La Presse a tenté de joindre le propriétaire du bar Le Kirouac et l’organisateur de la soirée du 23 août, sans succès. Le DGirard a précisé que l’établissement avait collaboré. Le Kirouac a fermé de manière préventive en fin de semaine dernière.

Des clients du Kirouac ont toutefois visité six bars les jours suivants le 23 août. Certains d’entre eux auraient été en attente de résultats pour la COVID-19.

Des ordonnances et une enquête

Le CIUSSS de la Capitale-Nationale a d’ailleurs émis mercredi deux ordonnances pour « des gens qui ne collaboraient pas ». L’une des ordonnances vise à isoler un client du bar pendant 14 jours, la seconde veut en forcer un autre à collaborer à l’enquête épidémiologique.

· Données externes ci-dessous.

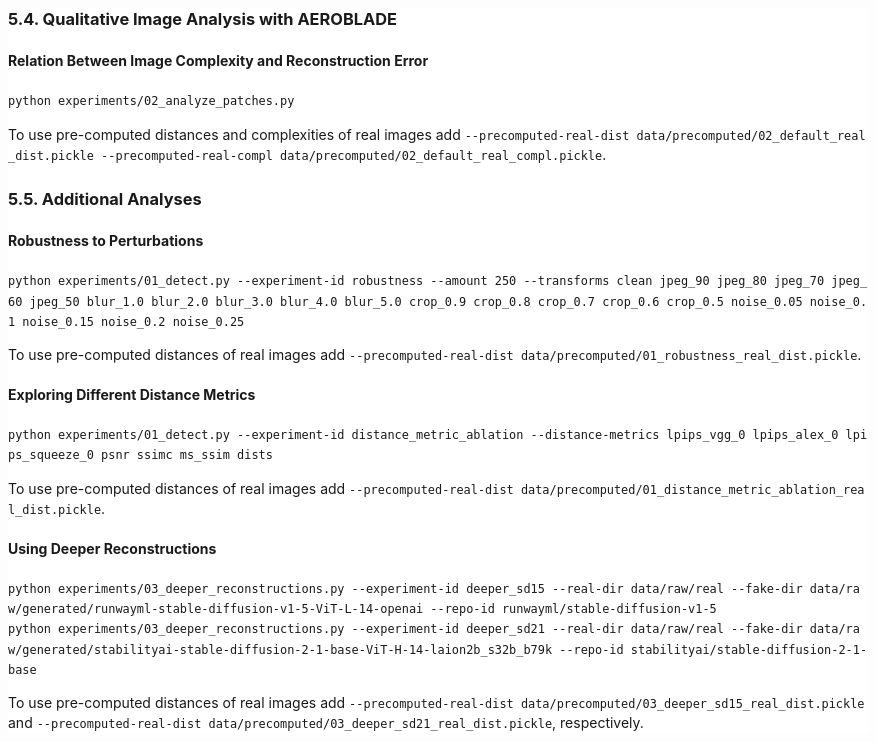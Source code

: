 ### 5.4. Qualitative Image Analysis with AEROBLADE

#### Relation Between Image Complexity and Reconstruction Error
```
python experiments/02_analyze_patches.py
```
To use pre-computed distances and complexities of real images add `--precomputed-real-dist data/precomputed/02_default_real_dist.pickle --precomputed-real-compl data/precomputed/02_default_real_compl.pickle`.

### 5.5. Additional Analyses

#### Robustness to Perturbations
```
python experiments/01_detect.py --experiment-id robustness --amount 250 --transforms clean jpeg_90 jpeg_80 jpeg_70 jpeg_60 jpeg_50 blur_1.0 blur_2.0 blur_3.0 blur_4.0 blur_5.0 crop_0.9 crop_0.8 crop_0.7 crop_0.6 crop_0.5 noise_0.05 noise_0.1 noise_0.15 noise_0.2 noise_0.25
```
To use pre-computed distances of real images add `--precomputed-real-dist data/precomputed/01_robustness_real_dist.pickle`.

#### Exploring Different Distance Metrics
```
python experiments/01_detect.py --experiment-id distance_metric_ablation --distance-metrics lpips_vgg_0 lpips_alex_0 lpips_squeeze_0 psnr ssimc ms_ssim dists
```
To use pre-computed distances of real images add `--precomputed-real-dist data/precomputed/01_distance_metric_ablation_real_dist.pickle`.

#### Using Deeper Reconstructions
```
python experiments/03_deeper_reconstructions.py --experiment-id deeper_sd15 --real-dir data/raw/real --fake-dir data/raw/generated/runwayml-stable-diffusion-v1-5-ViT-L-14-openai --repo-id runwayml/stable-diffusion-v1-5
python experiments/03_deeper_reconstructions.py --experiment-id deeper_sd21 --real-dir data/raw/real --fake-dir data/raw/generated/stabilityai-stable-diffusion-2-1-base-ViT-H-14-laion2b_s32b_b79k --repo-id stabilityai/stable-diffusion-2-1-base
```
To use pre-computed distances of real images add `--precomputed-real-dist data/precomputed/03_deeper_sd15_real_dist.pickle` and `--precomputed-real-dist data/precomputed/03_deeper_sd21_real_dist.pickle`, respectively.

Les autorités s’intéressent notamment à trois clients du Kirouac qui ont fréquenté après les 29 et 30 août le bar La Gamelle. Cet établissement est bien connu pour ses soirées karaoké. Il a toutefois cessé d'en tenir après sa réouverture post-confinement.

Selon la propriétaire de La Gamelle, les clients se sont présentés le samedi 29 août et ont menti en disant qu’ils ne fréquentaient plus le Kirouac depuis des lustres. Ce matin-là, Geneviève Tremblay avait appris qu’une éclosion avait eu lieu au bar du quartier Saint-Sauveur et avait décidé d’interdire l’accès à leurs clients.

« Ils ont été de 16 h jusqu’à 23 h chez nous. Ils se sont promenés dans le bar, j’ai vu par après qu’ils étaient allés s’asseoir à plusieurs endroits dans le bar, sont allés parler à plusieurs clients. Je ne sais pas s’ils l’ont fait exprès ou pas, mais ils ont collé des clients », raconte Mme Tremblay.

« Ils attendaient leurs résultats. Ils auraient dû rester chez eux. Là ils viennent à mon bar et font courir des risques à mes clients », dit-elle.

La propriétaire de La Gamelle a elle-même dû subir un test. Elle attend les résultats. Elle a dit à La Presse que la police de Québec voulait consulter les images des caméras dans son établissement. Une enquête est en cours, a confirmé le Service de police de la Ville de Québec (SPVQ).

La santé publique affirme qu’aucun cas positif n’a encore été décelé parmi les six bars fréquentés par les clients du Kirouac.